I think the quality of a piece of artwork is defined by the response it inspires in the observer and  I think a similar rule also holds true for books whose individual worth is defined by the response they inspire in the reader   This is a good book because it made me think, it set me mysteries that I wanted answered, and told me stories that amused and entertained me.  But that definition of quality means different people can quite honestly and legitimately judge the same book as being great or awful.  That dichotomy is evident in the range of reviews Rothfuss has on Goodreads and the way that the less complimentary one star reviews have been propelled towards the top of the lists by copious likes.

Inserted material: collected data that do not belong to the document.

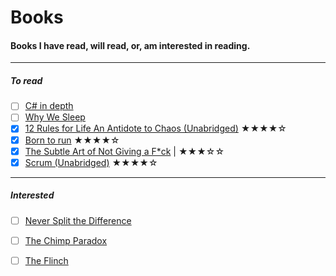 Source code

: # Books

#### Books I have read, will read, or, am interested in reading.

---
##### To read
- [ ] [C# in depth]() 
- [ ] [Why We Sleep]()
- [x] [12 Rules for Life An Antidote to Chaos (Unabridged)]() ★★★★☆
- [x] [Born to run]() ★★★★☆
- [x] [The Subtle Art of Not Giving a F*ck]() | ★★★☆☆
- [x] [Scrum (Unabridged)]() ★★★★☆

---
##### Interested
- [ ] [Never Split the Difference]()
- [ ] [The Chimp Paradox]()
- [ ] [The Flinch]()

The structure of the books reminds me of Bernard Cornwell's Warlord Trilogy.  That alternates its protagonist's bitter crippled present as a monk enslaved by a bishop with the glorious past when he was   King Arthur's sworn swordsmen Derfel.  There is again that question, by what tragic pathway did the young man become the old one.  That central question is the thread that holds me in thrall to Rothfuss's story telling.  It is those scenes in the Wayfarer Inn that most leave me wanting more, where the extent of Kvothe's fall is exposed, yet where he still retains so much of the man he must have become.

However, my doubts remain.  Rothfuss is a world builder of extraordinary skill who writes lovingly in great detail.  There are two huge chunks of the story,   a trial and a sea journey which are dismissed in a few paragraphs as the older Kvothe tells his chronicler that he can't be bothered to go into the detail.  My suspicion is that Rothfuss did go into the detail, that he did describe all those events in exquisite loving prose but that some editor suggested that 1000 pages was enough and cuts must be made, and rather than streamline any excesses in his writing, Rothfuss simply amputated a couple of narrative limbs.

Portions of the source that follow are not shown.